**WORK INSTRUCTIONS:** Lines in the entries below where the word "varepsilon" shows up should each be copied.

**MATERIAL TO PROCESS:**
---

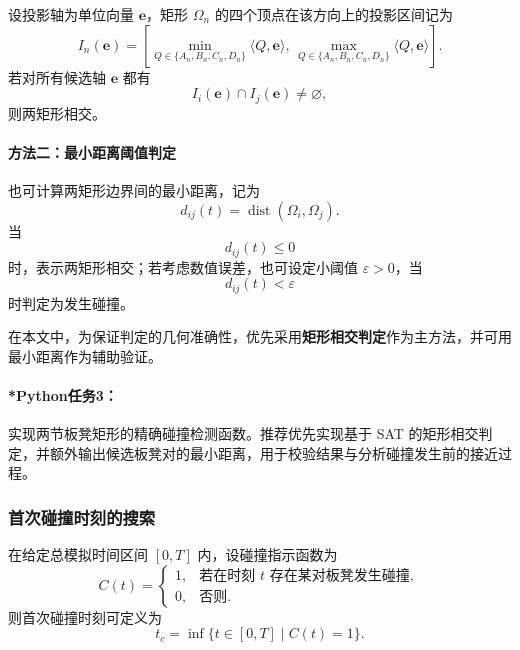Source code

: \documentclass[12pt,a4paper]{ctexart}
\begin{document}
设投影轴为单位向量 $\bm{e}$，矩形 $\Omega_n$ 的四个顶点在该方向上的投影区间记为
\begin{equation}
I_n(\bm{e})=
\left[
\min_{Q\in\{A_n,B_n,C_n,D_n\}}\langle Q,\bm{e}\rangle,\,
\max_{Q\in\{A_n,B_n,C_n,D_n\}}\langle Q,\bm{e}\rangle
\right].
\end{equation}
若对所有候选轴 $\bm{e}$ 都有
\begin{equation}
I_i(\bm{e})\cap I_j(\bm{e})\neq \varnothing,
\end{equation}
则两矩形相交。

\paragraph{方法二：最小距离阈值判定}
也可计算两矩形边界间的最小距离，记为
\begin{equation}
d_{ij}(t)=\operatorname{dist}(\Omega_i,\Omega_j).
\end{equation}
当
\begin{equation}
d_{ij}(t)\le 0
\end{equation}
时，表示两矩形相交；若考虑数值误差，也可设定小阈值 $\varepsilon>0$，当
\begin{equation}
d_{ij}(t)<\varepsilon
\end{equation}
时判定为发生碰撞。

在本文中，为保证判定的几何准确性，优先采用\textbf{矩形相交判定}作为主方法，并可用最小距离作为辅助验证。

\paragraph{*Python任务3：}
实现两节板凳矩形的精确碰撞检测函数。推荐优先实现基于 SAT 的矩形相交判定，并额外输出候选板凳对的最小距离，用于校验结果与分析碰撞发生前的接近过程。

\subsubsection{首次碰撞时刻的搜索}
在给定总模拟时间区间 $[0,T]$ 内，设碰撞指示函数为
\begin{equation}
C(t)=
\begin{cases}
1, & \text{若在时刻 } t \text{ 存在某对板凳发生碰撞},\\
0, & \text{否则}.
\end{cases}
\end{equation}
则首次碰撞时刻可定义为
\begin{equation}
t_c=\inf\{t\in[0,T]\mid C(t)=1\}.
\end{equation}
\end{document}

---

**YOUR RESPONSE:**
时，表示两矩形相交；若考虑数值误差，也可设定小阈值 $\varepsilon>0$，当
d_{ij}(t)<\varepsilon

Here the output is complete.